When people complain that some netbooks cost as much as a laptop, they're talking about laptops like the Advent Roma 1000, which runs on Windows 7. At about £350, it's about as cheap as a brand-new laptop gets on the high street, and it's easy to see how it could be a tempting proposition when sat next to something that's the same price but half the size and half as well specified.
Cheap but tasteful
Inexpensive laptops are seldom much to look at, but the 1000 is slightly more appealing than most. Its 15.6-inch screen means the 1000 is a fair slab of plastic, and it's not particularly light, at 2.9kg, but it's tastefully presented. The all-black case is complemented by a glossy lid with a subtle pattern of concentric circles moulded into the plastic, and the mirrored plastic strip that runs along the front edge of the base masks various status LEDs.

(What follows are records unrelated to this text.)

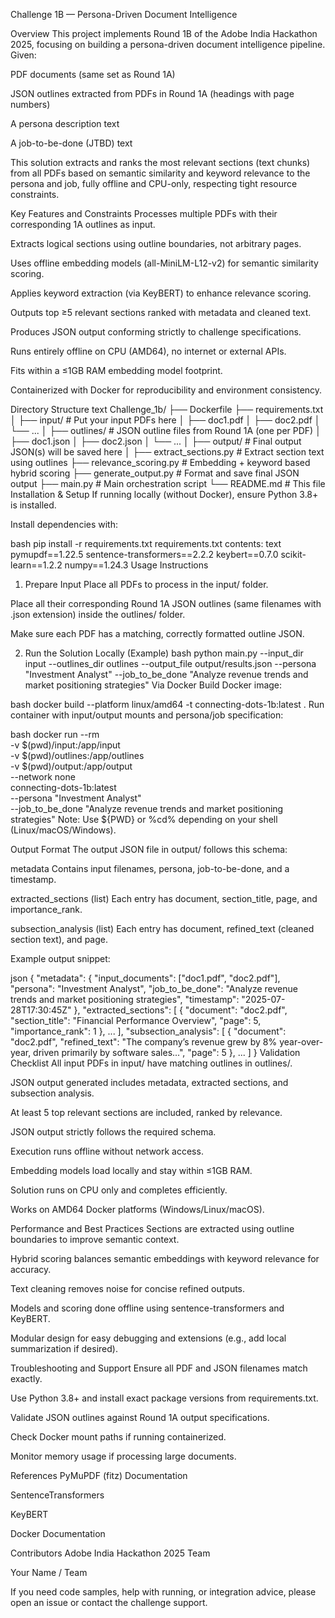 Challenge 1B — Persona-Driven Document Intelligence


Overview
This project implements Round 1B of the Adobe India Hackathon 2025, focusing on building a persona-driven document intelligence pipeline. Given:

PDF documents (same set as Round 1A)

JSON outlines extracted from PDFs in Round 1A (headings with page numbers)

A persona description text

A job-to-be-done (JTBD) text

This solution extracts and ranks the most relevant sections (text chunks) from all PDFs based on semantic similarity and keyword relevance to the persona and job, fully offline and CPU-only, respecting tight resource constraints.

Key Features and Constraints
Processes multiple PDFs with their corresponding 1A outlines as input.

Extracts logical sections using outline boundaries, not arbitrary pages.

Uses offline embedding models (all-MiniLM-L12-v2) for semantic similarity scoring.

Applies keyword extraction (via KeyBERT) to enhance relevance scoring.

Outputs top ≥5 relevant sections ranked with metadata and cleaned text.

Produces JSON output conforming strictly to challenge specifications.

Runs entirely offline on CPU (AMD64), no internet or external APIs.

Fits within a ≤1GB RAM embedding model footprint.

Containerized with Docker for reproducibility and environment consistency.

Directory Structure
text
Challenge_1b/
├── Dockerfile
├── requirements.txt
│
├── input/                  # Put your input PDFs here
│   ├── doc1.pdf
│   ├── doc2.pdf
│   └── ...
│
├── outlines/               # JSON outline files from Round 1A (one per PDF)
│   ├── doc1.json
│   ├── doc2.json
│   └── ...
│
├── output/                 # Final output JSON(s) will be saved here
│
├── extract_sections.py     # Extract section text using outlines
├── relevance_scoring.py    # Embedding + keyword based hybrid scoring
├── generate_output.py      # Format and save final JSON output
├── main.py                 # Main orchestration script
└── README.md               # This file
Installation & Setup
If running locally (without Docker), ensure Python 3.8+ is installed.

Install dependencies with:

bash
pip install -r requirements.txt
requirements.txt contents:
text
pymupdf==1.22.5
sentence-transformers==2.2.2
keybert==0.7.0
scikit-learn==1.2.2
numpy==1.24.3
Usage Instructions
1. Prepare Input
Place all PDFs to process in the input/ folder.

Place all their corresponding Round 1A JSON outlines (same filenames with .json extension) inside the outlines/ folder.

Make sure each PDF has a matching, correctly formatted outline JSON.

2. Run the Solution
Locally (Example)
bash
python main.py --input_dir input --outlines_dir outlines --output_file output/results.json --persona "Investment Analyst" --job_to_be_done "Analyze revenue trends and market positioning strategies"
Via Docker
Build Docker image:

bash
docker build --platform linux/amd64 -t connecting-dots-1b:latest .
Run container with input/output mounts and persona/job specification:

bash
docker run --rm \
  -v $(pwd)/input:/app/input \
  -v $(pwd)/outlines:/app/outlines \
  -v $(pwd)/output:/app/output \
  --network none \
  connecting-dots-1b:latest \
  --persona "Investment Analyst" \
  --job_to_be_done "Analyze revenue trends and market positioning strategies"
Note: Use ${PWD} or %cd% depending on your shell (Linux/macOS/Windows).

Output Format
The output JSON file in output/ follows this schema:

metadata
Contains input filenames, persona, job-to-be-done, and a timestamp.

extracted_sections (list)
Each entry has document, section_title, page, and importance_rank.

subsection_analysis (list)
Each entry has document, refined_text (cleaned section text), and page.

Example output snippet:

json
{
  "metadata": {
    "input_documents": ["doc1.pdf", "doc2.pdf"],
    "persona": "Investment Analyst",
    "job_to_be_done": "Analyze revenue trends and market positioning strategies",
    "timestamp": "2025-07-28T17:30:45Z"
  },
  "extracted_sections": [
    {
      "document": "doc2.pdf",
      "section_title": "Financial Performance Overview",
      "page": 5,
      "importance_rank": 1
    },
    ...
  ],
  "subsection_analysis": [
    {
      "document": "doc2.pdf",
      "refined_text": "The company’s revenue grew by 8% year-over-year, driven primarily by software sales...",
      "page": 5
    },
    ...
  ]
}
Validation Checklist
 All input PDFs in input/ have matching outlines in outlines/.

 JSON output generated includes metadata, extracted sections, and subsection analysis.

 At least 5 top relevant sections are included, ranked by relevance.

 JSON output strictly follows the required schema.

 Execution runs offline without network access.

 Embedding models load locally and stay within ≤1GB RAM.

 Solution runs on CPU only and completes efficiently.

 Works on AMD64 Docker platforms (Windows/Linux/macOS).

Performance and Best Practices
Sections are extracted using outline boundaries to improve semantic context.

Hybrid scoring balances semantic embeddings with keyword relevance for accuracy.

Text cleaning removes noise for concise refined outputs.

Models and scoring done offline using sentence-transformers and KeyBERT.

Modular design for easy debugging and extensions (e.g., add local summarization if desired).

Troubleshooting and Support
Ensure all PDF and JSON filenames match exactly.

Use Python 3.8+ and install exact package versions from requirements.txt.

Validate JSON outlines against Round 1A output specifications.

Check Docker mount paths if running containerized.

Monitor memory usage if processing large documents.

References
PyMuPDF (fitz) Documentation

SentenceTransformers

KeyBERT

Docker Documentation

Contributors
Adobe India Hackathon 2025 Team

Your Name / Team

If you need code samples, help with running, or integration advice, please open an issue or contact the challenge support.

The lid is held shut with a sliding catch. Although stiff, the single hinge allows for plenty of wobble, so you may have problems using the 1000 on a train or plane. The screen has a 1,366x768-pixel resolution, and is as clear and bright as any glossy display we've seen. In other words, no corners have been cut here.

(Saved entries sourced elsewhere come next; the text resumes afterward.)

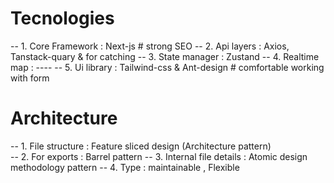 # Tecnologies
-- 1. Core Framework : Next-js # strong SEO 
-- 2. Api layers : Axios, Tanstack-quary & for catching 
-- 3. State manager : Zustand
-- 4. Realtime map : ----
-- 5. Ui library :  Tailwind-css & Ant-design # comfortable working with form

# Architecture 
-- 1. File structure : Feature sliced design (Architecture pattern)  
-- 2. For exports : Barrel pattern 
-- 3. Internal file details : Atomic design methodology pattern 
-- 4. Type : maintainable , Flexible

The low-profile keyboard is full-size and, although all the flat keys sit flush against each other, they're wide enough to make typing comfortable. The layout means the cursor keys are squeezed in at the bottom right of the keyboard, though.
The 1000's budget nature is all too apparent when it comes to audio. The sound from the two tiny speakers that sit below the screen is awful for anything other than Windows notifications.
You'd be foolish to expect much in terms of performance for £350. The 1000 uses an Intel Celeron 900 processor clocked at 2.2GHz. This is a single-core chip that doesn't support hyper-threading, which explains its meagre PCMark05 benchmark score of 2,020. This CPU isn't really that much quicker than some netbooks' Intel Atom processors, but it's still capable of keeping Windows 7 running smoothly. The 1000 ships with the 32-bit edition of Windows 7, and 3GB of memory, upgradeable to 4GB.
The low price point also means the 1000 only gets Intel GMA 4500MHD integrated graphics. A 3DMark06 score of 734 indicates that 3D gaming is off the menu, although older titles may just be playable at low detail and resolution settings. The graphics chipset isn't a complete dead loss, though -- it does accelerate high-definition video performance.
Sadly, the one area in which the 1000 is woefully inadequate is battery life, lasting for just 46 minutes in Battery Eater's rigorous Classic test. Its time of 1 hour and 38 minutes in the less punishing Reader's test is better, but not really enough to make this laptop much use away from the mains.
Although cheap, the Advent Roma 1000 still manages to be cheerful enough. While its performance is utterly unimpressive, it's enough for most productivity tasks, as long as you're not too bothered about using battery power. At the time of writing, no other Windows 7 laptop is available for such a low price, but keep an eye on Dell's deals, as it often discounts its laptops.